- THE PROBLEM
Every line below should be given again without alteration.

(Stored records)
********************

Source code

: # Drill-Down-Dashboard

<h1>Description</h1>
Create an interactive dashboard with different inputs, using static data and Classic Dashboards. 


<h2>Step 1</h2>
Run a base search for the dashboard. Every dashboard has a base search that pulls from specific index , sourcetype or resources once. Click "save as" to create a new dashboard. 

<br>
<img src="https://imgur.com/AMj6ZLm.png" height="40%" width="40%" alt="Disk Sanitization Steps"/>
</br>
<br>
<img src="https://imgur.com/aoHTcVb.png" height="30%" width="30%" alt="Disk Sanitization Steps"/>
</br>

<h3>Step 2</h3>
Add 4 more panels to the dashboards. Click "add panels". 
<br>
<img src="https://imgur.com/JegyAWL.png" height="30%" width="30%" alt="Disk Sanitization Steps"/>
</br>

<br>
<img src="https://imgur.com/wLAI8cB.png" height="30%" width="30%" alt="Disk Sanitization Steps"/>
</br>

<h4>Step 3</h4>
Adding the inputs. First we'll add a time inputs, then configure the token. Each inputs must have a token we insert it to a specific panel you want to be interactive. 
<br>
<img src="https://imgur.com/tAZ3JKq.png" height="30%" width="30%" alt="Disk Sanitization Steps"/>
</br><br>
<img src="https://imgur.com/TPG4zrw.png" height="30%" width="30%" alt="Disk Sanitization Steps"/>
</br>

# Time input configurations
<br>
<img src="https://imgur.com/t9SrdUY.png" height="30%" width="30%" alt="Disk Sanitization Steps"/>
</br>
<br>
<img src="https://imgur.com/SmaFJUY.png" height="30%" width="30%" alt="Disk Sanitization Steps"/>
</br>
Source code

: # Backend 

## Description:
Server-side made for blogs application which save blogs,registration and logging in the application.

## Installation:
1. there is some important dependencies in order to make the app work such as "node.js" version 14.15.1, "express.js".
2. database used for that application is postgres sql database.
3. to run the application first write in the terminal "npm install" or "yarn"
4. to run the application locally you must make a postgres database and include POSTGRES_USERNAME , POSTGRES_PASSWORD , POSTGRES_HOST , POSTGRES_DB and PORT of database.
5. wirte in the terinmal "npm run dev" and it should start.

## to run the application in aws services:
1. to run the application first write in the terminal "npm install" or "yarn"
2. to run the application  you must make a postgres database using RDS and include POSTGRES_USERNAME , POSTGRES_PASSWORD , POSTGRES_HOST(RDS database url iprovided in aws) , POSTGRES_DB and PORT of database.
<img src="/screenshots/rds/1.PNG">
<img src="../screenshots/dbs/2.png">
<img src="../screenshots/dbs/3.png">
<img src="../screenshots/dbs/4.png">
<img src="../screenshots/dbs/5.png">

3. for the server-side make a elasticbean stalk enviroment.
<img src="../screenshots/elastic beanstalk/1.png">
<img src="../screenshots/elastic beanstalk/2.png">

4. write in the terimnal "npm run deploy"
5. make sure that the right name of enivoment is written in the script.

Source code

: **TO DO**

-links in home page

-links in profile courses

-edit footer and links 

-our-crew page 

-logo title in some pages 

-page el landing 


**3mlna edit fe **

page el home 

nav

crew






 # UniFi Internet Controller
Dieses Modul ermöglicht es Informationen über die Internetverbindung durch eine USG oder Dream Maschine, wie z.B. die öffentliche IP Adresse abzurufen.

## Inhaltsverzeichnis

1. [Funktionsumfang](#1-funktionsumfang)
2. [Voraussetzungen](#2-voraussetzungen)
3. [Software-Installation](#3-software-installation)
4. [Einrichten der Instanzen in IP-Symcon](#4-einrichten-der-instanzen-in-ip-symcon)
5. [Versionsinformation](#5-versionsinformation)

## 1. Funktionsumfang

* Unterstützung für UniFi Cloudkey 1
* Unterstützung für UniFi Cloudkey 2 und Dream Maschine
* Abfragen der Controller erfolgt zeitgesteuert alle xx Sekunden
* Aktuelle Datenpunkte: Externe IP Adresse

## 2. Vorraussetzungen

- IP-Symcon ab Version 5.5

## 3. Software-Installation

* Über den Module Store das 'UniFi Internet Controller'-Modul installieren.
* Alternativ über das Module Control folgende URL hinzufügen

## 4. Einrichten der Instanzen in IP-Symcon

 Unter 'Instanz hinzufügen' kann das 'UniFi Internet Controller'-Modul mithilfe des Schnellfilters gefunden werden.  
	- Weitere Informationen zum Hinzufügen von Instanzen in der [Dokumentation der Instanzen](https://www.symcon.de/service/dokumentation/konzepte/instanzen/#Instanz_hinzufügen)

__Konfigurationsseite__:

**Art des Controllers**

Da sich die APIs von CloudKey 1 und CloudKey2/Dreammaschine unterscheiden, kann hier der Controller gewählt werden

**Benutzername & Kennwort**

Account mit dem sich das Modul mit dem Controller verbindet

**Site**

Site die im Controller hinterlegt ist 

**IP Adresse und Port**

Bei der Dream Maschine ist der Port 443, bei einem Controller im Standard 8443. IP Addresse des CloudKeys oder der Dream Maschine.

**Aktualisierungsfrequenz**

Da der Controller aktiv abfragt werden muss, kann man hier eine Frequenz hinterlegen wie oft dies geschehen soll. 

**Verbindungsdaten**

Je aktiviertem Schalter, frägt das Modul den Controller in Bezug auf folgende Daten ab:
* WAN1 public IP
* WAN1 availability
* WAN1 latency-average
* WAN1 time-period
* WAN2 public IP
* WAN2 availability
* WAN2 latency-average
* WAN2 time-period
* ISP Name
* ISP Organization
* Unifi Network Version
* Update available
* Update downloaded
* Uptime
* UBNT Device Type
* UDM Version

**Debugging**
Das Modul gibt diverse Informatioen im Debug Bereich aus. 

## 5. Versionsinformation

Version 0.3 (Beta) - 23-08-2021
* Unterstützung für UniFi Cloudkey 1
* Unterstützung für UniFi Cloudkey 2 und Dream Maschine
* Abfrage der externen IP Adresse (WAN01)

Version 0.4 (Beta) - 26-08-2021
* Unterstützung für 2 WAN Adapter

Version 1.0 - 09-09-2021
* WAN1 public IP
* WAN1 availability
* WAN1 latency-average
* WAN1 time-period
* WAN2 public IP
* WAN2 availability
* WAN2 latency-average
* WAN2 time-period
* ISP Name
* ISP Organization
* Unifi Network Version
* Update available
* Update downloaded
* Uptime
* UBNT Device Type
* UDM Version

********************

- RESPONSE TO THIS EXERCISE
Source code

: # Drill-Down-Dashboard

<h1>Description</h1>
Create an interactive dashboard with different inputs, using static data and Classic Dashboards. 


<h2>Step 1</h2>
Run a base search for the dashboard. Every dashboard has a base search that pulls from specific index , sourcetype or resources once. Click "save as" to create a new dashboard. 

<br>
<img src="https://imgur.com/AMj6ZLm.png" height="40%" width="40%" alt="Disk Sanitization Steps"/>
</br>
<br>
<img src="https://imgur.com/aoHTcVb.png" height="30%" width="30%" alt="Disk Sanitization Steps"/>
</br>

<h3>Step 2</h3>
Add 4 more panels to the dashboards. Click "add panels". 
<br>
<img src="https://imgur.com/JegyAWL.png" height="30%" width="30%" alt="Disk Sanitization Steps"/>
</br>

<br>
<img src="https://imgur.com/wLAI8cB.png" height="30%" width="30%" alt="Disk Sanitization Steps"/>
</br>

<h4>Step 3</h4>
Adding the inputs. First we'll add a time inputs, then configure the token. Each inputs must have a token we insert it to a specific panel you want to be interactive. 
<br>
<img src="https://imgur.com/tAZ3JKq.png" height="30%" width="30%" alt="Disk Sanitization Steps"/>
</br><br>
<img src="https://imgur.com/TPG4zrw.png" height="30%" width="30%" alt="Disk Sanitization Steps"/>
</br>

# Time input configurations
<br>
<img src="https://imgur.com/t9SrdUY.png" height="30%" width="30%" alt="Disk Sanitization Steps"/>
</br>
<br>
<img src="https://imgur.com/SmaFJUY.png" height="30%" width="30%" alt="Disk Sanitization Steps"/>
</br>
Source code

: # Backend 

## Description:
Server-side made for blogs application which save blogs,registration and logging in the application.

## Installation:
1. there is some important dependencies in order to make the app work such as "node.js" version 14.15.1, "express.js".
2. database used for that application is postgres sql database.
3. to run the application first write in the terminal "npm install" or "yarn"
4. to run the application locally you must make a postgres database and include POSTGRES_USERNAME , POSTGRES_PASSWORD , POSTGRES_HOST , POSTGRES_DB and PORT of database.
5. wirte in the terinmal "npm run dev" and it should start.

## to run the application in aws services:
1. to run the application first write in the terminal "npm install" or "yarn"
2. to run the application  you must make a postgres database using RDS and include POSTGRES_USERNAME , POSTGRES_PASSWORD , POSTGRES_HOST(RDS database url iprovided in aws) , POSTGRES_DB and PORT of database.
<img src="/screenshots/rds/1.PNG">
<img src="../screenshots/dbs/2.png">
<img src="../screenshots/dbs/3.png">
<img src="../screenshots/dbs/4.png">
<img src="../screenshots/dbs/5.png">

3. for the server-side make a elasticbean stalk enviroment.
<img src="../screenshots/elastic beanstalk/1.png">
<img src="../screenshots/elastic beanstalk/2.png">

4. write in the terimnal "npm run deploy"
5. make sure that the right name of enivoment is written in the script.

Source code

: **TO DO**

-links in home page

-links in profile courses

-edit footer and links 

-our-crew page 

-logo title in some pages 

-page el landing 


**3mlna edit fe **

page el home 

nav

crew






 # UniFi Internet Controller
Dieses Modul ermöglicht es Informationen über die Internetverbindung durch eine USG oder Dream Maschine, wie z.B. die öffentliche IP Adresse abzurufen.

## Inhaltsverzeichnis

1. [Funktionsumfang](#1-funktionsumfang)
2. [Voraussetzungen](#2-voraussetzungen)
3. [Software-Installation](#3-software-installation)
4. [Einrichten der Instanzen in IP-Symcon](#4-einrichten-der-instanzen-in-ip-symcon)
5. [Versionsinformation](#5-versionsinformation)

## 1. Funktionsumfang

* Unterstützung für UniFi Cloudkey 1
* Unterstützung für UniFi Cloudkey 2 und Dream Maschine
* Abfragen der Controller erfolgt zeitgesteuert alle xx Sekunden
* Aktuelle Datenpunkte: Externe IP Adresse

## 2. Vorraussetzungen

- IP-Symcon ab Version 5.5

## 3. Software-Installation

* Über den Module Store das 'UniFi Internet Controller'-Modul installieren.
* Alternativ über das Module Control folgende URL hinzufügen

## 4. Einrichten der Instanzen in IP-Symcon

 Unter 'Instanz hinzufügen' kann das 'UniFi Internet Controller'-Modul mithilfe des Schnellfilters gefunden werden.  
	- Weitere Informationen zum Hinzufügen von Instanzen in der [Dokumentation der Instanzen](https://www.symcon.de/service/dokumentation/konzepte/instanzen/#Instanz_hinzufügen)

__Konfigurationsseite__:

**Art des Controllers**

Da sich die APIs von CloudKey 1 und CloudKey2/Dreammaschine unterscheiden, kann hier der Controller gewählt werden

**Benutzername & Kennwort**

Account mit dem sich das Modul mit dem Controller verbindet

**Site**

Site die im Controller hinterlegt ist 

**IP Adresse und Port**

Bei der Dream Maschine ist der Port 443, bei einem Controller im Standard 8443. IP Addresse des CloudKeys oder der Dream Maschine.

**Aktualisierungsfrequenz**

Da der Controller aktiv abfragt werden muss, kann man hier eine Frequenz hinterlegen wie oft dies geschehen soll. 

**Verbindungsdaten**

Je aktiviertem Schalter, frägt das Modul den Controller in Bezug auf folgende Daten ab:
* WAN1 public IP
* WAN1 availability
* WAN1 latency-average
* WAN1 time-period
* WAN2 public IP
* WAN2 availability
* WAN2 latency-average
* WAN2 time-period
* ISP Name
* ISP Organization
* Unifi Network Version
* Update available
* Update downloaded
* Uptime
* UBNT Device Type
* UDM Version

**Debugging**
Das Modul gibt diverse Informatioen im Debug Bereich aus. 

## 5. Versionsinformation

Version 0.3 (Beta) - 23-08-2021
* Unterstützung für UniFi Cloudkey 1
* Unterstützung für UniFi Cloudkey 2 und Dream Maschine
* Abfrage der externen IP Adresse (WAN01)

Version 0.4 (Beta) - 26-08-2021
* Unterstützung für 2 WAN Adapter

Version 1.0 - 09-09-2021
* WAN1 public IP
* WAN1 availability
* WAN1 latency-average
* WAN1 time-period
* WAN2 public IP
* WAN2 availability
* WAN2 latency-average
* WAN2 time-period
* ISP Name
* ISP Organization
* Unifi Network Version
* Update available
* Update downloaded
* Uptime
* UBNT Device Type
* UDM Version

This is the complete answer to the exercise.